Buranosky Matt, Stellnberger Elmar, Pfaff Emily, Diaz-Sanchez David, Ward-Caviness Cavin
National Health and Environmental Effects Research Laboratory, United States Environmental Protection Agency, Chapel Hill, NC, USA.
University of Klagenfurt, Klagenfurt, Austria.
F1000Res. 2018 Oct 19;7:1667. doi: 10.12688/f1000research.16483.2. eCollection 2018.
Functional dependencies (FDs) and candidate keys are essential for table decomposition, database normalization, and data cleansing. In this paper, we present FDTool, a command line Python application to discover minimal FDs in tabular datasets and infer equivalent attribute sets and candidate keys from them. The runtime and memory costs associated with seven published FD discovery algorithms are given with an overview of their theoretical foundations. Previous research establishes that FD_Mine is the most efficient FD discovery algorithm when applied to datasets with many rows (> 100,000 rows) and few columns (< 14 columns).

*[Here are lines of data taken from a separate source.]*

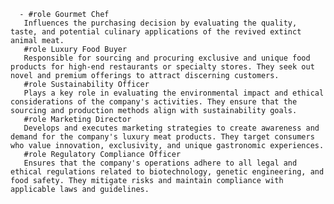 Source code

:       - #role Gourmet Chef
       Influences the purchasing decision by evaluating the quality, taste, and potential culinary applications of the revived extinct animal meat.
       #role Luxury Food Buyer
       Responsible for sourcing and procuring exclusive and unique food products for high-end restaurants or specialty stores. They seek out novel and premium offerings to attract discerning customers.
       #role Sustainability Officer
       Plays a key role in evaluating the environmental impact and ethical considerations of the company's activities. They ensure that the sourcing and production methods align with sustainability goals.
       #role Marketing Director
       Develops and executes marketing strategies to create awareness and demand for the company's luxury meat products. They target consumers who value innovation, exclusivity, and unique gastronomic experiences.
       #role Regulatory Compliance Officer
       Ensures that the company's operations adhere to all legal and ethical regulations related to biotechnology, genetic engineering, and food safety. They mitigate risks and maintain compliance with applicable laws and guidelines.


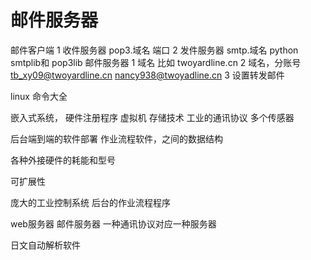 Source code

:# 邮件服务器
邮件客户端
1 收件服务器 pop3.域名 端口
2 发件服务器 smtp.域名
python smtplib和 pop3lib
邮件服务器
1 域名 比如 twoyardline.cn
2 域名，分账号 tb_xy09@twoyardline.cn nancy938@twoyadline.cn
3 设置转发邮件


linux 命令大全

嵌入式系统，
硬件注册程序
虚拟机
存储技术
工业的通讯协议
多个传感器

后台端到端的软件部署
作业流程软件，之间的数据结构

各种外接硬件的耗能和型号

可扩展性

庞大的工业控制系统
后台的作业流程程序

web服务器
邮件服务器
一种通讯协议对应一种服务器


日文自动解析软件










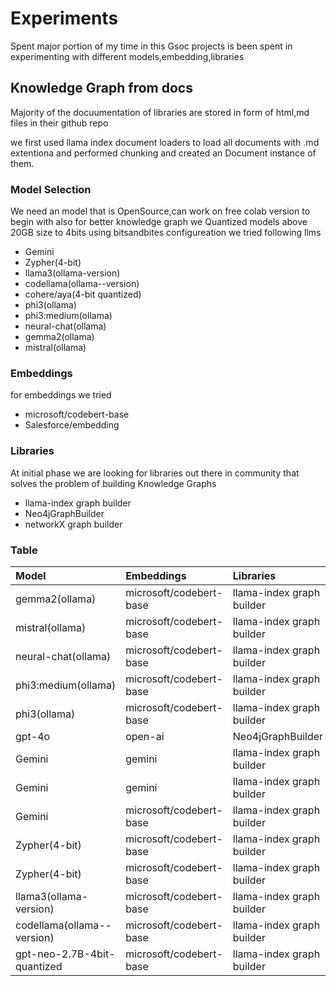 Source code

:# Experiments
Spent major portion of my time in this Gsoc projects is been spent in experimenting with different models,embedding,libraries

## Knowledge Graph from docs
Majority of the docuumentation of libraries are stored in form of html,md files in their github repo

we first used llama index document loaders to load all documents with .md extentiona and performed chunking and created an Document instance of them. 

### Model Selection
 We need an model that is OpenSource,can work on free colab version to begin with
also for better knowledge graph we Quantized models above 20GB size to 4bits using bitsandbites configureation
we tried following llms
- Gemini
- Zypher(4-bit)
- llama3(ollama-version)
- codellama(ollama--version)
- cohere/aya(4-bit quantized)
- phi3(ollama)
- phi3:medium(ollama)
- neural-chat(ollama)
- gemma2(ollama)
- mistral(ollama)

### Embeddings 
for embeddings we tried
- microsoft/codebert-base
- Salesforce/embedding

### Libraries
At initial phase we are looking for libraries out there in community that solves the problem of building Knowledge Graphs
- llama-index graph builder
- Neo4jGraphBuilder
- networkX graph builder

### Table
| Model                       | Embeddings         | Libraries                 | Remarks    | Documents      | artifacts                                                                                                                                
|:----------------------------|:-------------------|:--------------------------|:-----------|:---------------|:-----------------------------------------------------------------------------------------------------------------------------------------|
| gemma2(ollama)  | microsoft/codebert-base | llama-index graph builder | nil          | [data_keras](artifacts/data_keras) | -[viz](artifacts/gemma2/Graph_visualization_gemma2_mscb.html)<br/>[index](artifacts/gemma2/gemma2graphIndex.pkl)                         |
| mistral(ollama)  | microsoft/codebert-base | llama-index graph builder | nil          | [data_keras](artifacts/data_keras)    | -[viz](artifacts/mistral/Graph_visualization_mistral_mscb.html)<br/>[index](artifacts/mistral/mistralgraphIndex.pkl)                     |
| neural-chat(ollama)  | microsoft/codebert-base | llama-index graph builder | nil            | [data_keras](artifacts/data_keras)    | -[viz](artifacts/neural_chat/Graph_visualization_neuralchat_mscb.html)<br/>[index](artifacts/neural_chat/graphIndex_neuralchat_mscb.pkl) |
| phi3:medium(ollama)  | microsoft/codebert-base | llama-index graph builder | nil            | [data_keras](artifacts/data_keras)     | -[viz](artifacts/phi3-med/Graph_visualization_phi3-med_mscb.html)<br/>[index](artifacts/phi3-med/graphIndex_phi3_medium_mscb.pkl)        |
| phi3(ollama)  | microsoft/codebert-base | llama-index graph builder | nil            | [data_keras](artifacts/data_keras)      | -[viz](artifacts/phi3/Graph_visualization_phi3_mscb.html)<br/>[index](artifacts/phi3/graphIndex_phi3_mscb.pkl)                                                                  |
| gpt-4o| open-ai| Neo4jGraphBuilder        | k          | keras-io       |                                                                                                                                          |
| Gemini                      | gemini             | llama-index graph builder | k          | keras-nlp      | - [viz](artifacts/vizualization/ex1.html)                                                                                                |
| Gemini                      | gemini             | llama-index graph builder | Rate-error | keras-io       |                                                                                                                                          |
| Gemini                      | microsoft/codebert-base | llama-index graph builder | k          | keras-nlp      | - [viz](artifacts/vizualization/gem_mcode_k_nlp.html)                                                                                    |
| Zypher(4-bit)               | microsoft/codebert-base | llama-index graph builder | k          | keras-nlp      | -[viz](artifacts/vizualization/zy_knlp.html)                                                                                             |
| Zypher(4-bit)               | microsoft/codebert-base | llama-index graph builder | k          | keras-io       | -[viz](artifacts/vizualization/examp.html)                                                                                               |
| llama3(ollama-version)      | microsoft/codebert-base | llama-index graph builder | k          | keras-nlp      | -[viz](artifacts/vizualization/Graph_visualization.html)                                                                                 
| codellama(ollama--version)  | microsoft/codebert-base | llama-index graph builder | k          | keras-nlp      | -[viz](artifacts/vizualization/code_1.html)                                                                                              
| gpt-neo-2.7B-4bit-quantized | microsoft/codebert-base | llama-index graph builder | k          | keras-nlp      | [viz](artifacts/vizualization/graph_gpt3-neo.html)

This puts it in a special position to rule mine clinical and demographic datasets, which often consist of long and narrow sets of participant records. The structure of FD_Mine is described and supplemented with a formal proof of the equivalence pruning method used. FDTool is a re-implementation of FD_Mine with additional features added to improve performance and automate typical processes in database architecture. The experimental results of applying FDTool to 13 datasets of different dimensions are summarized in terms of the number of FDs checked, the number of FDs found, and the time it takes for the code to terminate. We find that the number of attributes in a dataset has a much greater effect on the runtime and memory costs of FDTool than does row count. The last section explains in detail how the FDTool application can be accessed, executed, and further developed.
函数依赖(FDs)和候选键对于表分解、数据库规范化及数据清理至关重要。在本文中,我们介绍了FDTool,这是一个命令行Python应用程序,用于在表格数据集中发现最小函数依赖,并从中推断等效属性集和候选键。文中给出了与七种已发表的函数依赖发现算法相关的运行时和内存成本,并概述了它们的理论基础。先前的研究表明,当应用于具有多行(> 100,000行)和少量列(< 14列)的数据集时,FD_Mine是最有效的函数依赖发现算法。这使其在挖掘临床和人口统计数据集方面处于特殊地位,因为这些数据集通常由长而窄的参与者记录集组成。本文描述了FD_Mine的结构,并补充了所使用的等效剪枝方法的形式证明。FDTool是FD_Mine的重新实现,添加了额外功能以提高性能并自动化数据库架构中的典型流程。根据检查的函数依赖数量、找到的函数依赖数量以及代码终止所需的时间,总结了将FDTool应用于13个不同维度数据集的实验结果。我们发现,数据集中的属性数量对FDTool的运行时和内存成本的影响远大于行数。最后一部分详细解释了如何访问、执行和进一步开发FDTool应用程序。